4. Evaluation and Results

To estimate the ability of the proposed approach to human action recognition, a famous human action and the largest databases, that is, the KTH human action dataset [39] and Weizmann human action recognition robustness set [31, 41], are implemented in the tests. KTH action dataset is the largest human action dataset including 598 action sequences that it comprises six types of single person actions as boxing, clapping, jogging, running, walking, and waving. These actions are performed by 25 people in different conditions: outdoors (s1), outdoors with scale variation (s2), outdoors with different clothes (s3), and indoors with lighting variation (s4). Here, using downsampling the sequences resolutions become 200 142 pixels. For our approach, we used 5 random cases (subjects) for training and making the form and motion predefined templates.
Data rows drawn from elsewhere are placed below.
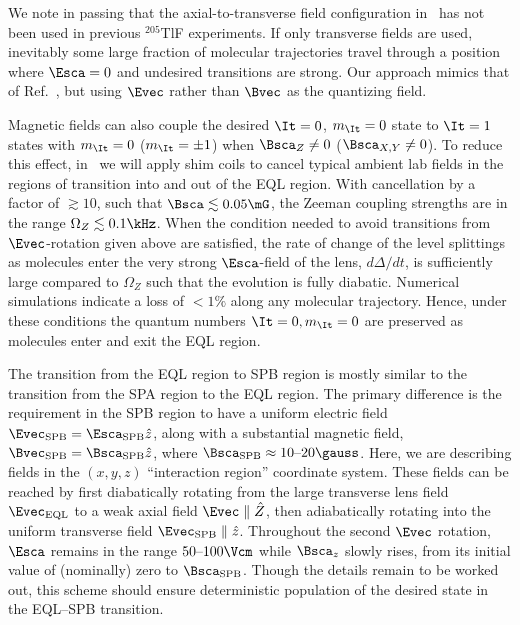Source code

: We note in passing that the axial-to-transverse field configuration in \CENTREX\ has not been used in previous $^{205}$TlF experiments.  If only transverse fields are used, inevitably some large fraction of molecular trajectories travel through a position where $\Esca=0$ and undesired transitions are strong.  Our approach mimics that of Ref.~\cite{WoodWiemanParity1997}, but using $\Evec$ rather than $\Bvec$ as the quantizing field.

Magnetic fields can also couple the desired $\It=0$, $m_{\It} = 0$ state to $\It=1$ states with $m_{\It}=0$ ($m_{\It} = \pm 1$) when $\Bsca_Z \neq 0$ ($\Bsca_{X,Y} \neq 0$).  To reduce this effect, in \CENTREX\ we will apply shim coils to cancel typical ambient lab fields in the regions of transition into and out of the EQL region. With cancellation by a factor of $\gtrsim 10$, such that $\Bsca \lesssim 0.05\mG$, the Zeeman coupling strengths are in the range $\Omega_Z\lesssim 0.1\kHz$. When the condition needed to avoid transitions from $\Evec$-rotation given above are satisfied, the rate of change of the level splittings as molecules enter the very strong $\Esca$-field of the lens, $d\Delta/dt$, is sufficiently large compared to $\Omega_Z$ such that the evolution is fully diabatic. Numerical simulations indicate a loss of $<1\%$ along any molecular trajectory. Hence, under these conditions the quantum numbers $\It=0,m_{\It}=0$ are preserved as molecules enter and exit the EQL region.

The transition from the EQL region to SPB region is mostly similar to the transition from the SPA region to the EQL region. The primary difference is the requirement in the SPB region to have a uniform electric field $\Evec_{\rm SPB} = \Esca_{\rm SPB} \hat{z}$, along with a substantial magnetic field, $\Bvec_{\rm SPB} = \Bsca_{\rm SPB}\hat{z}$, where $\Bsca_{\rm SPB} \approx \hbox{10--20}\gauss$. Here, we are describing fields in the $(x,y,z)$ ``interaction region'' coordinate system. These fields can be reached by first diabatically rotating from the large transverse lens field $\Evec_{\rm EQL}$ to a weak axial field $\Evec \parallel \hat{Z}$, then adiabatically rotating into the uniform transverse field $\Evec_{\rm SPB} \parallel \hat{z}$. Throughout the second $\Evec$ rotation, $\Esca$ remains in the range $\hbox{50--100} \Vcm$ while $\Bsca_z$ slowly rises, from its initial value of (nominally) zero to $\Bsca_{\rm SPB}$. Though the details remain to be worked out, this scheme should ensure deterministic population of the desired state in the EQL--SPB transition.

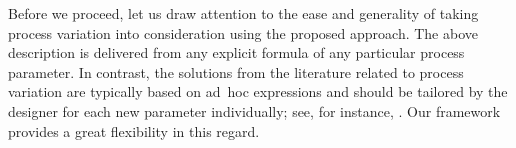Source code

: Before we proceed, let us draw attention to the ease and generality of taking
process variation into consideration using the proposed approach. The above
description is delivered from any explicit formula of any particular process
parameter. In contrast, the solutions from the literature related to process
variation are typically based on ad~hoc expressions and should be tailored by
the designer for each new parameter individually; see, for instance,
\cite{ghanta2006, bhardwaj2008, huang2009a}. Our framework provides a great
flexibility in this regard.
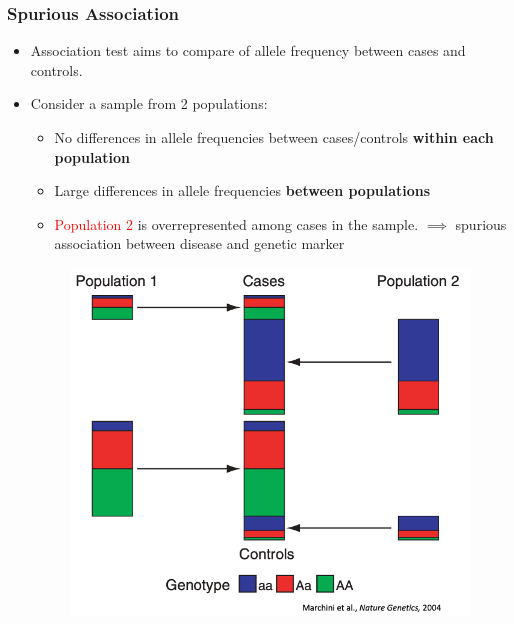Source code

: \documentclass{beamer}
\begin{document}
\begin{frame}
	\frametitle{Spurious Association}
	\begin{itemize}
		\item  Association test aims to compare of allele frequency between cases and controls.
		\item Consider a sample from 2 populations:  
\begin{minipage}{.55\textwidth}
	\begin{itemize}
		\item No differences in allele frequencies between cases/controls \textbf{within each population}
		\item Large differences in allele frequencies \textbf{between  populations}
		\item \textcolor{red}{Population 2} is overrepresented among cases in the sample.
		\newline $\implies$ spurious association between disease and genetic marker 
	\end{itemize}
\end{minipage}%
\begin{minipage}{.5\textwidth}
\begin{figure}
	\includegraphics[scale=.25]{Figures/spurious_cc}
\end{figure}
\end{minipage}

		\end{itemize}
\end{frame}
\end{document}

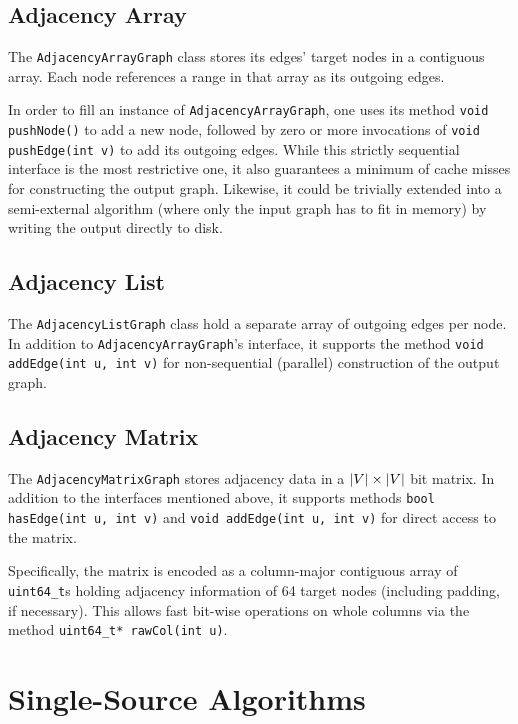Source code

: \documentclass[12pt,a4paper,twoside]{article}
\begin{document}
\subsection{Adjacency Array}

The \verb|AdjacencyArrayGraph| class stores its edges' target nodes in a contiguous array. Each node references a range in that array as its outgoing edges.

In order to fill an instance of \verb|AdjacencyArrayGraph|, one uses its method \verb|void pushNode()| to add a new node, followed by zero or more invocations of \verb|void pushEdge(int v)| to add its outgoing edges. While this strictly sequential interface is the most restrictive one, it also guarantees a minimum of cache misses for constructing the output graph. Likewise, it could be trivially extended into a semi-external algorithm (where only the input graph has to fit in memory) by writing the output directly to disk.

\subsection{Adjacency List}

The \verb|AdjacencyListGraph| class hold a separate array of outgoing edges per node. In addition to \verb|AdjacencyArrayGraph|'s interface, it supports the method \verb|void addEdge(int u, int v)| for non-sequential (\eg parallel) construction of the output graph.

\subsection{Adjacency Matrix}

The \verb|AdjacencyMatrixGraph| stores adjacency data in a $\left|V\right| \times \left|V\right|$ bit matrix. In addition to the interfaces mentioned above, it supports methods \verb|bool hasEdge(int u, int v)| and \verb|void addEdge(int u, int v)| for direct access to the matrix.

Specifically, the matrix is encoded as a column-major contiguous array of \verb|uint64_t|s holding adjacency information of 64 target nodes (including padding, if necessary). This allows fast bit-wise operations on whole columns via the method \verb|uint64_t* rawCol(int u)|.

\section{Single-Source Algorithms}
\end{document}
As it is mentioned in the literature, KTH is a robust intrasubject variation with large set whereas the camera for taking the video during the preparation had some shacking and it makes the work with this database very difficult. Moreover, it has four scenarios which are independent, separately trained, and tested (i.e., four visually different databases, which share the same classes). Both alternatives have been run. For considering the symmetry problem of human actions, there is a mirror function for sequences along with vertical axis which can be available for testing and training sets. Here all possible overlapping of human actions within the training and testing sets has been considered (e.g., one video has 32 and 24 action frames).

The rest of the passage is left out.